=== Section Start ===

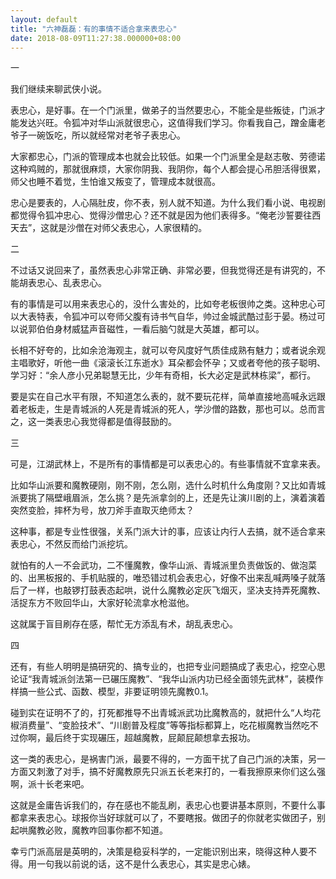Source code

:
 ```yaml
---
layout: default
title: "六神磊磊：有的事情不适合拿来表忠心"
date: 2018-08-09T11:27:38.000000+08:00
---
```


一

我们继续来聊武侠小说。

表忠心，是好事。在一个门派里，做弟子的当然要忠心，不能全是些叛徒，门派才能发达兴旺。令狐冲对华山派就很忠心，这值得我们学习。你看我自己，蹭金庸老爷子一碗饭吃，所以就经常对老爷子表忠心。

大家都忠心，门派的管理成本也就会比较低。如果一个门派里全是赵志敬、劳德诺这种鸡贼的，那就很麻烦，大家你阴我、我阴你，每个人都会提心吊胆活得很累，师父也睡不着觉，生怕谁又叛变了，管理成本就很高。

忠心是要表的，人心隔肚皮，你不表，别人就不知道。为什么我们看小说、电视剧都觉得令狐冲忠心、觉得沙僧忠心？还不就是因为他们表得多。“俺老沙誓要往西天去”，这就是沙僧在对师父表忠心，人家很精的。

二

不过话又说回来了，虽然表忠心非常正确、非常必要，但我觉得还是有讲究的，不能胡表忠心、乱表忠心。

有的事情是可以用来表忠心的，没什么害处的，比如夸老板很帅之类。这种忠心可以大表特表，令狐冲可以夸师父腹有诗书气自华，帅过金城武酷过彭于晏。杨过可以说郭伯伯身材威猛声音磁性，一看后脑勺就是大英雄，都可以。

长相不好夸的，比如余沧海观主，就可以夸风度好气质佳成熟有魅力；或者说余观主唱歌好，听他一曲《滚滚长江东逝水》耳朵都会怀孕；又或者夸他的孩子聪明、学习好：“余人彦小兄弟聪慧无比，少年有奇相，长大必定是武林栋梁”，都行。

要是实在自己水平有限，不知道怎么表的，就不要玩花样，简单直接地高喊永远跟着老板走，生是青城派的人死是青城派的死人，学沙僧的路数，那也可以。总而言之，这一类表忠心我觉得都是值得鼓励的。

三

可是，江湖武林上，不是所有的事情都是可以表忠心的。有些事情就不宜拿来表。

比如华山派要和魔教硬刚，刚不刚，怎么刚，选什么时机什么角度刚？又比如青城派要挑了隔壁峨眉派，怎么挑？是先派拿剑的上，还是先让演川剧的上，演着演着突然变脸，摔杯为号，放刀斧手直取灭绝师太？

这种事，都是专业性很强，关系门派大计的事，应该让内行人去搞，就不适合拿来表忠心，不然反而给门派挖坑。

就怕有的人一不会武功，二不懂魔教，像华山派、青城派里负责做饭的、做泡菜的、出黑板报的、手机贴膜的，唯恐错过机会表忠心，好像不出来乱喊两嗓子就落后了一样，也敲锣打鼓表态起哄，说什么魔教必定灰飞烟灭，坚决支持弄死魔教、活捉东方不败回华山，大家好轮流拿水枪滋他。

这就属于盲目刷存在感，帮忙无方添乱有术，胡乱表忠心。

四

还有，有些人明明是搞研究的、搞专业的，也把专业问题搞成了表忠心，挖空心思论证“我青城派剑法第一已碾压魔教”、“我华山派内功已经全面领先武林”，装模作样搞一些公式、函数、模型，非要证明领先魔教0.1。

碰到实在证明不了的，打死都推导不出青城派武功比魔教高的，就把什么“人均花椒消费量”、“变脸技术”、“川剧普及程度”等等指标都算上，吃花椒魔教当然吃不过你啊，最后终于实现碾压，超越魔教，屁颠屁颠想拿去报功。

这一类的表忠心，是祸害门派，最要不得的，一方面干扰了自己门派的决策，另一方面又刺激了对手，搞不好魔教原先只派五长老来打的，一看我擦原来你们这么强啊，派十长老来吧。

这就是金庸告诉我们的，存在感也不能乱刷，表忠心也要讲基本原则，不要什么事都拿来表忠心。球报你当好球就可以了，不要瞎报。做团子的你就老实做团子，别起哄魔教必败，魔教咋回事你都不知道。

幸亏门派高层是英明的，决策是稳妥科学的，一定能识别出来，晓得这种人要不得。用一句我以前说的话，这不是什么表忠心，其实是忠心婊。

=== Section End ===

> [What to do]
Please transcribe all of the entries word for word, with the pictures left out.

> [Exercise answer]
Source code

:
 ```yaml
---
layout: default
title: "六神磊磊：有的事情不适合拿来表忠心"
date: 2018-08-09T11:27:38.000000+08:00
---
```


一

我们继续来聊武侠小说。

表忠心，是好事。在一个门派里，做弟子的当然要忠心，不能全是些叛徒，门派才能发达兴旺。令狐冲对华山派就很忠心，这值得我们学习。你看我自己，蹭金庸老爷子一碗饭吃，所以就经常对老爷子表忠心。

大家都忠心，门派的管理成本也就会比较低。如果一个门派里全是赵志敬、劳德诺这种鸡贼的，那就很麻烦，大家你阴我、我阴你，每个人都会提心吊胆活得很累，师父也睡不着觉，生怕谁又叛变了，管理成本就很高。

忠心是要表的，人心隔肚皮，你不表，别人就不知道。为什么我们看小说、电视剧都觉得令狐冲忠心、觉得沙僧忠心？还不就是因为他们表得多。“俺老沙誓要往西天去”，这就是沙僧在对师父表忠心，人家很精的。

二

不过话又说回来了，虽然表忠心非常正确、非常必要，但我觉得还是有讲究的，不能胡表忠心、乱表忠心。

有的事情是可以用来表忠心的，没什么害处的，比如夸老板很帅之类。这种忠心可以大表特表，令狐冲可以夸师父腹有诗书气自华，帅过金城武酷过彭于晏。杨过可以说郭伯伯身材威猛声音磁性，一看后脑勺就是大英雄，都可以。

长相不好夸的，比如余沧海观主，就可以夸风度好气质佳成熟有魅力；或者说余观主唱歌好，听他一曲《滚滚长江东逝水》耳朵都会怀孕；又或者夸他的孩子聪明、学习好：“余人彦小兄弟聪慧无比，少年有奇相，长大必定是武林栋梁”，都行。

要是实在自己水平有限，不知道怎么表的，就不要玩花样，简单直接地高喊永远跟着老板走，生是青城派的人死是青城派的死人，学沙僧的路数，那也可以。总而言之，这一类表忠心我觉得都是值得鼓励的。

三

可是，江湖武林上，不是所有的事情都是可以表忠心的。有些事情就不宜拿来表。

比如华山派要和魔教硬刚，刚不刚，怎么刚，选什么时机什么角度刚？又比如青城派要挑了隔壁峨眉派，怎么挑？是先派拿剑的上，还是先让演川剧的上，演着演着突然变脸，摔杯为号，放刀斧手直取灭绝师太？

这种事，都是专业性很强，关系门派大计的事，应该让内行人去搞，就不适合拿来表忠心，不然反而给门派挖坑。

就怕有的人一不会武功，二不懂魔教，像华山派、青城派里负责做饭的、做泡菜的、出黑板报的、手机贴膜的，唯恐错过机会表忠心，好像不出来乱喊两嗓子就落后了一样，也敲锣打鼓表态起哄，说什么魔教必定灰飞烟灭，坚决支持弄死魔教、活捉东方不败回华山，大家好轮流拿水枪滋他。

这就属于盲目刷存在感，帮忙无方添乱有术，胡乱表忠心。

四

还有，有些人明明是搞研究的、搞专业的，也把专业问题搞成了表忠心，挖空心思论证“我青城派剑法第一已碾压魔教”、“我华山派内功已经全面领先武林”，装模作样搞一些公式、函数、模型，非要证明领先魔教0.1。

碰到实在证明不了的，打死都推导不出青城派武功比魔教高的，就把什么“人均花椒消费量”、“变脸技术”、“川剧普及程度”等等指标都算上，吃花椒魔教当然吃不过你啊，最后终于实现碾压，超越魔教，屁颠屁颠想拿去报功。

这一类的表忠心，是祸害门派，最要不得的，一方面干扰了自己门派的决策，另一方面又刺激了对手，搞不好魔教原先只派五长老来打的，一看我擦原来你们这么强啊，派十长老来吧。

这就是金庸告诉我们的，存在感也不能乱刷，表忠心也要讲基本原则，不要什么事都拿来表忠心。球报你当好球就可以了，不要瞎报。做团子的你就老实做团子，别起哄魔教必败，魔教咋回事你都不知道。

幸亏门派高层是英明的，决策是稳妥科学的，一定能识别出来，晓得这种人要不得。用一句我以前说的话，这不是什么表忠心，其实是忠心婊。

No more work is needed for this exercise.